其中，所述破傷風毒素T細胞表位多肽P2、基因型為G6P[5]的牛輪狀病毒VP8*亞單位的截短形式a和截短形式b的氨基酸序列分別如SEQ?ID?No.1-3所示。

2.根據權利要求1所述的重組嵌合蛋白，其特征在于，其氨基酸序列如SEQ?ID?No.4所示，或該序列經替換、缺失或添加一個或幾個氨基酸形成的具有同等功能的氨基酸序列。

3.編碼權利要求2所述重組嵌合蛋白的基因。

4.如權利要求3所述的基因，其特征在于，其核苷酸序列如SEQ?ID?No.5所示。

5.含有權利要求3或4所述基因的表達載體。

6.含有權利要求3或4所述基因的宿主細胞。

7.制備權利要求1或2所述重組嵌合蛋白的方法，其特征在于，將權利要求5所述的表達載體轉化至大腸桿菌感受態細胞中，篩選陽性克隆并接種于LB液體培養基中培養，加入IPTG誘導表達獲得重組嵌合蛋白。

8.根據權利要求7所述的方法，其特征在于，所述LB液體培養基中還添加0.02g/mL葡萄糖、1～5v/v％乙醇和2％甘油。
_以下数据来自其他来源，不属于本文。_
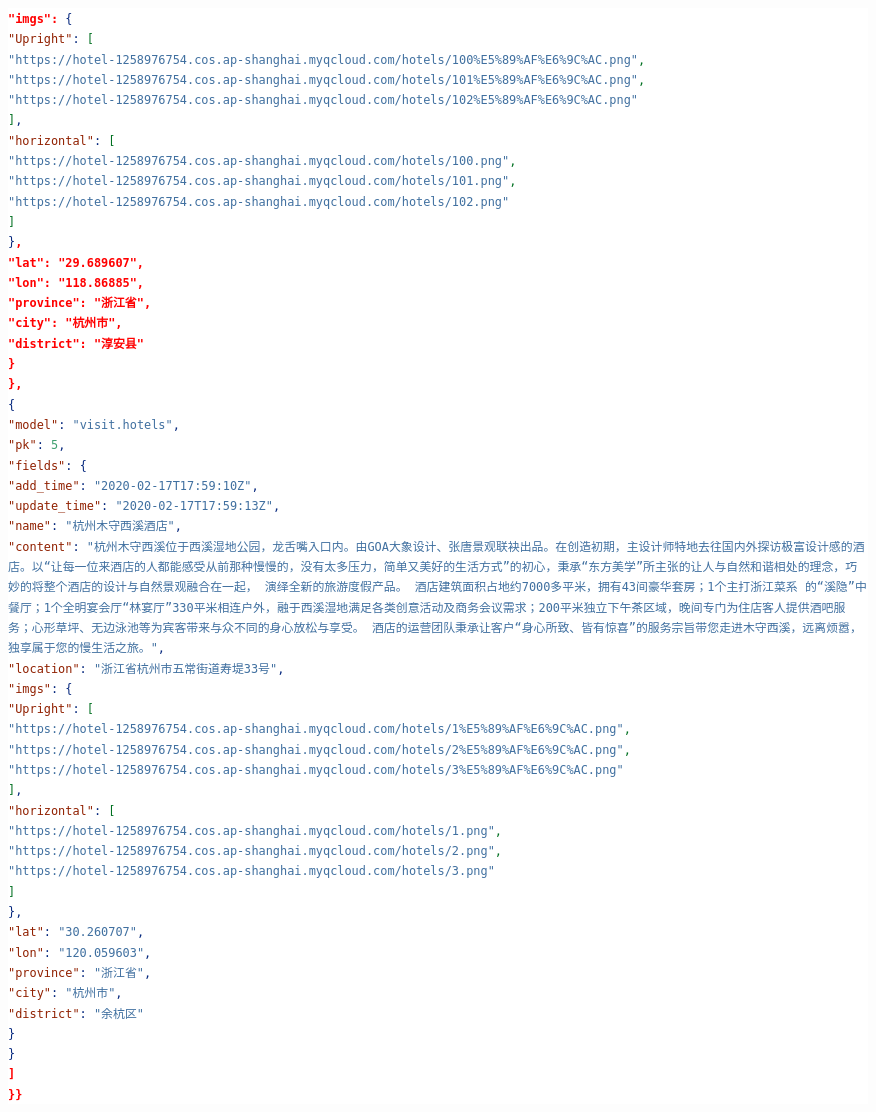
 ```json
"imgs": {
"Upright": [
"https://hotel-1258976754.cos.ap-shanghai.myqcloud.com/hotels/100%E5%89%AF%E6%9C%AC.png",
"https://hotel-1258976754.cos.ap-shanghai.myqcloud.com/hotels/101%E5%89%AF%E6%9C%AC.png",
"https://hotel-1258976754.cos.ap-shanghai.myqcloud.com/hotels/102%E5%89%AF%E6%9C%AC.png"
],
"horizontal": [
"https://hotel-1258976754.cos.ap-shanghai.myqcloud.com/hotels/100.png",
"https://hotel-1258976754.cos.ap-shanghai.myqcloud.com/hotels/101.png",
"https://hotel-1258976754.cos.ap-shanghai.myqcloud.com/hotels/102.png"
]
},
"lat": "29.689607",
"lon": "118.86885",
"province": "浙江省",
"city": "杭州市",
"district": "淳安县"
}
},
{
"model": "visit.hotels",
"pk": 5,
"fields": {
"add_time": "2020-02-17T17:59:10Z",
"update_time": "2020-02-17T17:59:13Z",
"name": "杭州木守西溪酒店",
"content": "杭州木守西溪位于西溪湿地公园，龙舌嘴入口内。由GOA大象设计、张唐景观联袂出品。在创造初期，主设计师特地去往国内外探访极富设计感的酒店。以“让每一位来酒店的人都能感受从前那种慢慢的，没有太多压力，简单又美好的生活方式”的初心，秉承“东方美学”所主张的让人与自然和谐相处的理念，巧妙的将整个酒店的设计与自然景观融合在一起， 演绎全新的旅游度假产品。 酒店建筑面积占地约7000多平米，拥有43间豪华套房；1个主打浙江菜系 的“溪隐”中餐厅；1个全明宴会厅“林宴厅”330平米相连户外，融于西溪湿地满足各类创意活动及商务会议需求；200平米独立下午茶区域，晚间专门为住店客人提供酒吧服务；心形草坪、无边泳池等为宾客带来与众不同的身心放松与享受。 酒店的运营团队秉承让客户“身心所致、皆有惊喜”的服务宗旨带您走进木守西溪，远离烦嚣，独享属于您的慢生活之旅。",
"location": "浙江省杭州市五常街道寿堤33号",
"imgs": {
"Upright": [
"https://hotel-1258976754.cos.ap-shanghai.myqcloud.com/hotels/1%E5%89%AF%E6%9C%AC.png",
"https://hotel-1258976754.cos.ap-shanghai.myqcloud.com/hotels/2%E5%89%AF%E6%9C%AC.png",
"https://hotel-1258976754.cos.ap-shanghai.myqcloud.com/hotels/3%E5%89%AF%E6%9C%AC.png"
],
"horizontal": [
"https://hotel-1258976754.cos.ap-shanghai.myqcloud.com/hotels/1.png",
"https://hotel-1258976754.cos.ap-shanghai.myqcloud.com/hotels/2.png",
"https://hotel-1258976754.cos.ap-shanghai.myqcloud.com/hotels/3.png"
]
},
"lat": "30.260707",
"lon": "120.059603",
"province": "浙江省",
"city": "杭州市",
"district": "余杭区"
}
}
]
}}
```
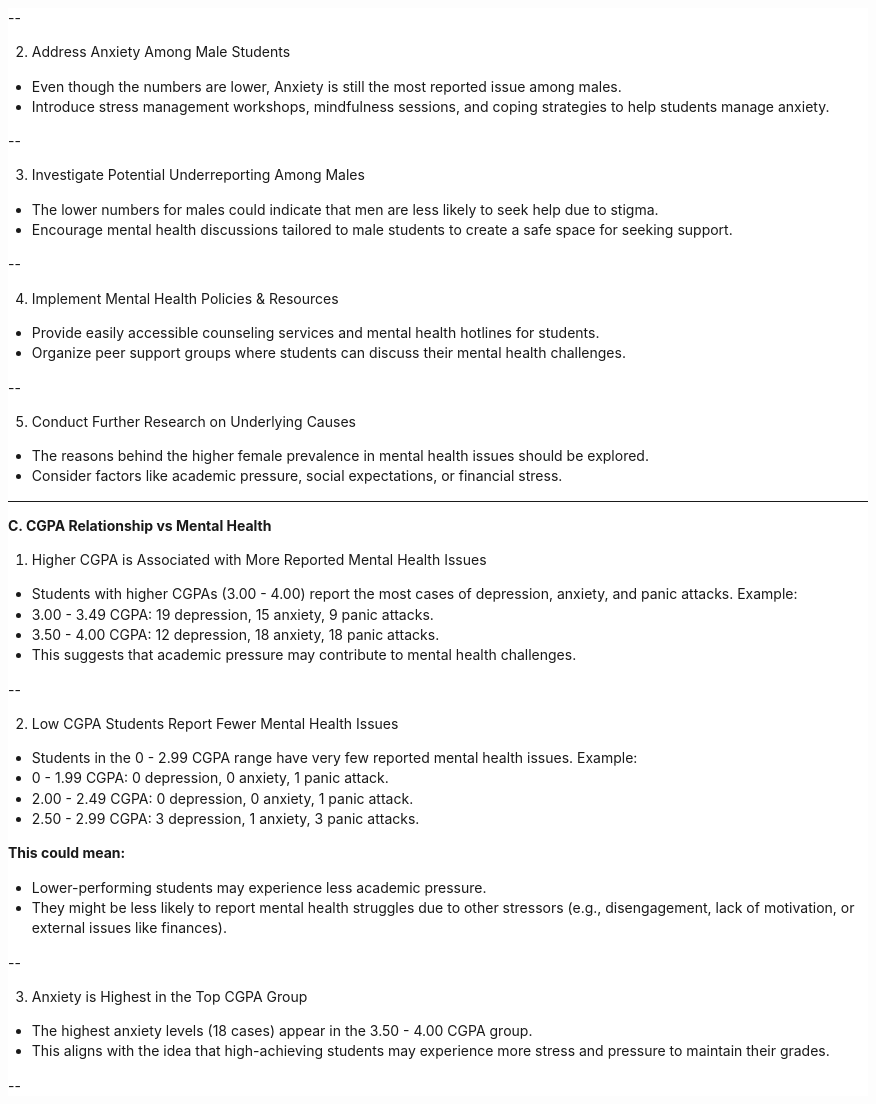--

2.	Address Anxiety Among Male Students
- Even though the numbers are lower, Anxiety is still the most reported issue among males.
- Introduce stress management workshops, mindfulness sessions, and coping strategies to help students manage anxiety.

--

3.	Investigate Potential Underreporting Among Males
- The lower numbers for males could indicate that men are less likely to seek help due to stigma.
- Encourage mental health discussions tailored to male students to create a safe space for seeking support.

--

4.	Implement Mental Health Policies & Resources
- Provide easily accessible counseling services and mental health hotlines for students.
- Organize peer support groups where students can discuss their mental health challenges.

--

5.	Conduct Further Research on Underlying Causes
- The reasons behind the higher female prevalence in mental health issues should be explored.
- Consider factors like academic pressure, social expectations, or financial stress.

---

**C.	CGPA Relationship vs Mental Health**
1.	Higher CGPA is Associated with More Reported Mental Health Issues
- Students with higher CGPAs (3.00 - 4.00) report the most cases of depression, anxiety, and panic attacks. Example:
- 3.00 - 3.49 CGPA: 19 depression, 15 anxiety, 9 panic attacks.
- 3.50 - 4.00 CGPA: 12 depression, 18 anxiety, 18 panic attacks.
- This suggests that academic pressure may contribute to mental health challenges.

--

2.	Low CGPA Students Report Fewer Mental Health Issues
- Students in the 0 - 2.99 CGPA range have very few reported mental health issues. Example:
- 0 - 1.99 CGPA: 0 depression, 0 anxiety, 1 panic attack.
- 2.00 - 2.49 CGPA: 0 depression, 0 anxiety, 1 panic attack.
- 2.50 - 2.99 CGPA: 3 depression, 1 anxiety, 3 panic attacks.

**This could mean:**
- Lower-performing students may experience less academic pressure.
- They might be less likely to report mental health struggles due to other stressors (e.g., disengagement, lack of motivation, or external issues like finances).

--

3.	Anxiety is Highest in the Top CGPA Group
- The highest anxiety levels (18 cases) appear in the 3.50 - 4.00 CGPA group.
- This aligns with the idea that high-achieving students may experience more stress and pressure to maintain their grades.

--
9.根據權利要求7所述的方法，其特征在于，將陽性克隆接種于LB液體培養基中培養至OD₆₀₀＝0.5，加入IPTG至終濃度為0.5mM，在18℃下誘導表達重組嵌合蛋白。

10.權利要求1或2所述的重組嵌合蛋白在制備牛輪狀病毒疫苗中的應用。